Though the senior still has a final prep year of golf with the Panthers remaining, the day was an early culmination of Gibbs’ success.
In 2010, as a sophomore, he helped Lakeside win the Class AAAA state title. He shot 77, the second-best score for the Panthers.
“The most joyous situation I think I’ve ever been in,” Gibbs said of the experience. “It was awesome.”
He’s continued his strong play, both with Lakeside and in individual tournaments on junior tours, such as the Southeastern Junior Golf Tour and the American Junior Golf Association.
For his senior year, Gibbs would like to add to the hardware collection. In addition to goals of team success, he’d like to challenge for the individual region and state titles.
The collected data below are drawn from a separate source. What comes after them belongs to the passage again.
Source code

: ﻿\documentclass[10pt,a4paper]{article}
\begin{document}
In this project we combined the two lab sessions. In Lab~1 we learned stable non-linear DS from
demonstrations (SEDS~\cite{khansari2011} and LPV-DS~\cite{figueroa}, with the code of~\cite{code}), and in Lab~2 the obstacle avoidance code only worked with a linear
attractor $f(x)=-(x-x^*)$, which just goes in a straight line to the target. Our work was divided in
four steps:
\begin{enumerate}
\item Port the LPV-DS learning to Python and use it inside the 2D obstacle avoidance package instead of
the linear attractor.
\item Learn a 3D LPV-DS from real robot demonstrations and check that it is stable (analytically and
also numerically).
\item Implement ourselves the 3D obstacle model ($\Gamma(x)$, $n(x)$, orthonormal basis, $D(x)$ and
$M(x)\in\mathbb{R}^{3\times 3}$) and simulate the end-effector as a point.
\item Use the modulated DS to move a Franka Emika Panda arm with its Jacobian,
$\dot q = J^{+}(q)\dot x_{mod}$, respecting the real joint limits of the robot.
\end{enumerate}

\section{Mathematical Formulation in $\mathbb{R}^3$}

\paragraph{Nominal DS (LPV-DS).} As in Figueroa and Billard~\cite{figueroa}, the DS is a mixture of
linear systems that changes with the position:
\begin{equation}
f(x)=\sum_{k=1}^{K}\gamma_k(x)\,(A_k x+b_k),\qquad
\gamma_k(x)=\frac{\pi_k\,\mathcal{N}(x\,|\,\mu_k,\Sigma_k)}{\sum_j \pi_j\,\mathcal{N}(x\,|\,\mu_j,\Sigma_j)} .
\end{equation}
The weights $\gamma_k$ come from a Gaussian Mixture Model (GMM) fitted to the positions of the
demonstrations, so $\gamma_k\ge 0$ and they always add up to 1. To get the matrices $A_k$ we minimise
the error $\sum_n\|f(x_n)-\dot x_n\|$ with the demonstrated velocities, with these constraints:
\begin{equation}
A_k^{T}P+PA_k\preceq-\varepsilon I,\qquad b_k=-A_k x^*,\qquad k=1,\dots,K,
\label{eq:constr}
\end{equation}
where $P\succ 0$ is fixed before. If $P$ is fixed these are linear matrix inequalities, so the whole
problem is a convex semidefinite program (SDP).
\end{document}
Gibbs is a member at Augusta Country Club, where he works under the direction of Master Golf Professional Tommy Brannen and Teaching Professional Garry Cressend.
“Jack has got probably the most talent of any junior I’ve seen,” Cressend said. “The power element of his game is unmatched.
“Maybe a year ago, it was all about power. Now, he’s developing finesse to go with it. He’s learned when to use it and when not to.”
Conventional wisdom says that student-athletes who sign with college programs can relax a little bit. They’ve made the decision, and that’s that.
But Gibbs believes that’s a myth.
“Everyone thinks that, but it’s probably just as much pressure because you still have to play good to keep your coach excited about you,” he said.
Gibbs notes that he’s not one to stand on the driving range and hit golf balls until his hands hurt.
Instead, he’s the type of player who likes to go out and play.
It doesn’t mean he doesn’t practice when his swing needs work or work on his chipping and putting, but he does enjoy the playing aspect more than straight practice.
“You almost have to do something where you’re competing with somebody else or competing with yourself,” he said. “Otherwise, you’re just kind of going out there and going through the motions.”